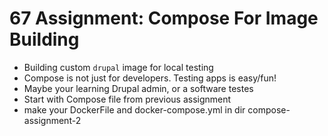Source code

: # 67 Assignment: Compose For Image Building
- Building custom `drupal` image for local testing
- Compose is not just for developers. Testing apps is easy/fun!
- Maybe your learning Drupal admin, or a software testes
- Start with Compose file from previous assignment
- make your DockerFile and docker-compose.yml in dir compose-assignment-2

┄┄┄┄┄┄┄┄┄┄

Pull every line containing "Building" from the entries above and copy it.

RESULT ->
: # 67 Assignment: Compose For Image Building
- Building custom `drupal` image for local testing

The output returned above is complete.